Par rapport au cours de physique, on a l’intention que les expériences qui s’y feront en présence des élèves, aient pour objet, autant qu’il sera possible, ou de constater quelque phénomène nouveau, ou de redresser des erreurs dans les explications des faits déjà connus. Dans cette vue, on formera le projet d’une série d’expériences les plus intéressantes à tenter ; et la publicité qui leur sera donnée, à mesure qu’elles seront exécutées, contribuera efficacement au progrès de la science (...).

Si l’on se représente un moment par la pensée quatre cents jeunes gens, choisis par leurs premières connaissances mathématiques, rassemblés sur un amphithéâtre, écoutant les instituteurs qui viennent successivement, dans l’espace de trois mois, leur présenter le magnifique tableau des sciences et des arts dont ils apprécieront en détail les diverses parties pendant leur séjour à l’école ; si l’on voit ensuite ces élèves, se distribuant par brigades de vingt, dans des salles où ils travaillent six heures chaque jour, tracer les nombreux objets de la géométrie descriptive qu’on leur enseigne ; si de là, on les suit dans un local orné de tout ce qui peut embellir leur imagination et former leur goût pour le dessin, sur lequel ils s’exercent pendant les trois dernières heures du jour, en alternant par divisions pour l’étude de l’analyse pendant le même temps ; si enfin on les retrouve, deux jours de chaque décade, dans des Laboratoires de chimie, manipulant eux-mêmes, après avoir reçu la leçon de leur instituteur, et s’y délassant, par l’exercice du corps et l’attrait de tant d’objets curieux, de l’application donnée, les autres jours, aux objets plus sérieux des mathématiques ; quel intéressant spectacle ! Qui ne se sentira heureux et ne se glorifiera pas d’avoir contribué à l’instruction, aux premiers essais, aux progrès, d’une jeunesse si chère à la République par l’espoir qu’elle lui donne ! (…)

Il reste maintenant à annoncer en peu de mots les modifications que l’on croit devoir introduire pour l’avenir dans le plan du Journal (...).

Les instituteurs, les agents de l’école, les élèves sont invités à fournir des mémoires sur les sciences et les arts, soit qu’il s’agisse de travail fait dans l’établissement, soit de recherches tirées d’ailleurs.

Les mémoires de même genre qui seraient adressés par des savants en correspondance avec l’école, seraient également accueillis (...).

Et de temps en temps, l’on y joindra l’exposition de la situation de l’école et de son régime.

La partie historique de sa formation et de ses progrès, la description des collections de machines, modèles ou dessins qu’elle renferme ; l’annonce de ce qu’il y aura d’heureux, de nouveau, de plus expéditif dans les méthodes d’enseignement ; des détails sur les opérations, sur la qualité du travail exécuté, qui en fassent concevoir la possibilité, qui mettent à portée d’en faire ailleurs la répétition ; des vues sur les qualités que l’on doit s’attacher à former, à développer, à porter au plus haut degré dans les élèves, pour les rendre vraiment propres aux différents services publics, et tant d’autres considérations importantes à tirer d’un sujet si fécond, nous semblent dignes d’être offertes au public.

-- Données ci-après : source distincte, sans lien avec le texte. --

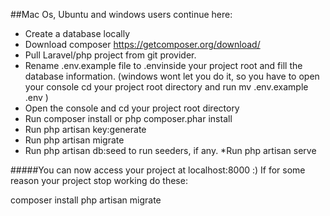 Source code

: ##Mac Os, Ubuntu and windows users continue here:

* Create a database locally 
* Download composer https://getcomposer.org/download/
* Pull Laravel/php project from git provider.
* Rename .env.example file to .envinside your project root and fill the database information. (windows wont let you do it, so you have to open your console cd your project root directory and run mv .env.example .env )
* Open the console and cd your project root directory
* Run composer install or php composer.phar install
* Run php artisan key:generate
* Run php artisan migrate
* Run php artisan db:seed to run seeders, if any.
*Run php artisan serve

#####You can now access your project at localhost:8000 :) If for some reason your project stop working do these:

composer install
php artisan migrate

Nous ferons tous nos efforts pour remplir son attente, ainsi que les intentions du Gouvernement, en nous attachant sans cesse à perfectionner l’institution confiée à nos soins, et en contribuant de tous nos moyens à la communication des lumières et à l’accroissement de l’instruction générale ».

Journal de l’École polytechnique, avant-propos, 1795

Le Journal de l’École polytechnique fut conçu comme l’instrument d’une importante propagande pédagogique et scientifique (voir encart ci-dessus « Le Journal de l’École polytechnique : Faire avancer les lumières générales »). Son but était de présenter de manière pédagogique certains des aspects les plus importants des travaux réalisés à l’École, à la fois dans le cadre des cours et des recherches faites par les élèves, de sorte que d’autres établissements d’enseignement à travers le pays et au-delà des frontières soient en mesure de répliquer immédiatement ces travaux. Comme l’expliquent les rédacteurs du Journal, il s’agissait dans un même temps d’encourager les applications pratiques sur lesquelles pouvaient déboucher les découvertes scientifiques ainsi largement diffusées. L’École polytechnique était conçue comme un modèle, un point de référence pour toutes les couches de la population engagées dans le processus de développement économique et la formation d’une force de travail qualifiée ; tout le matériau - méthodes pédagogiques, solutions imaginées par les professeurs et les élèves aux différents problèmes scientifiques et techniques, découvertes, expériences, instruments, etc. - qui pouvait contribuer à développer la connaissance et la pratique humaines dans toute la population était décrit, expliqué dans le Journal. Loin d’être considérés par les fondateurs de l’École comme une élite de grands prêtres « détenant » la science et coupée de la population, les jeunes polytechniciens étaient explicitement encouragés à assumer directement la responsabilité de propager directement la connaissance scientifique dans toute la population. C’était là la mission morale qui leur était fondamentalement impartie. Car, en effet, « sans un admirable dévouement au progrès de leurs condisciples », les membres de toute élite républicaine dégénèrent et se condamnent à ne plus être des républicains, mais seulement des « élitistes ».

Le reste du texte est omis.